What is used to adhere the non-stick substance to skillets?????


----------



## randywa (Jan 4, 2012)

BKelley said:


> What is used to adhere the non-stick substance to skillets?????


 
An old crusty friend of mine explained all that to me. It works on the F.M. Principle. If you want to know what fm is, pm me cause I can't put it here.:tongue:


----------



## Mark (Jan 4, 2012)

CA doesn't seem to stick to the packing foam. I recently switched to the Laminate flooring underlayment for applying my CA. The CA doesn't stick to that either.


----------



## snyiper (Jan 5, 2012)

FM = Flippin Magic ?


----------



## randywa (Jan 5, 2012)

snyiper said:


> FM = Flippin Magic ?


 
Yes sir, that's pretty close.


----------



## srf1114 (Jan 5, 2012)

floor underlayment is a great Idea.
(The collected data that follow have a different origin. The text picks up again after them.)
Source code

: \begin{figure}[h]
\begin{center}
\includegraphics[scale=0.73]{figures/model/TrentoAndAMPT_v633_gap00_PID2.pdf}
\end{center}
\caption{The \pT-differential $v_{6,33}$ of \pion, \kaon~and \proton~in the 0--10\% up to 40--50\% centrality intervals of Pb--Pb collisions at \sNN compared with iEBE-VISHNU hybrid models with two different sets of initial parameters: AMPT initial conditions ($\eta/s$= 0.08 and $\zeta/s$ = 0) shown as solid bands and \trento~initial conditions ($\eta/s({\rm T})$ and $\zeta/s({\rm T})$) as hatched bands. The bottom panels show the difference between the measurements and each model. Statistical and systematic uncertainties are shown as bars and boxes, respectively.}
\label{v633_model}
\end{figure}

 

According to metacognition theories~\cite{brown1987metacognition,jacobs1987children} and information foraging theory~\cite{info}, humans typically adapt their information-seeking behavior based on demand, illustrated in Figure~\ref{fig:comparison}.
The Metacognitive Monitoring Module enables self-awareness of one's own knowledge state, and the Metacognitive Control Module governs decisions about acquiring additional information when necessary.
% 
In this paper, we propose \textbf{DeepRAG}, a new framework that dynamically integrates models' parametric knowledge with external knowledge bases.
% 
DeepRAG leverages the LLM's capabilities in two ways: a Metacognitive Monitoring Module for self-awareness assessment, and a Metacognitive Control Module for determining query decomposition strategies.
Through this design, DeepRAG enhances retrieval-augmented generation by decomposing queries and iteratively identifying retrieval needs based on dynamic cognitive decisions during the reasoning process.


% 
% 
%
I got about 30 linear feet of that left, will have to give it a try.


----------



## dankc908 (Jan 5, 2012)

It doesn't stick to the bottle it came in ... at least I haven't noticed that yet!


----------



## Drstrangefart (Jan 5, 2012)

dankc908 said:


> It doesn't stick to the bottle it came in ... at least I haven't noticed that yet!



I beg to differ. But I need to get my bottle of Medium that is partially coated from my old house first.


----------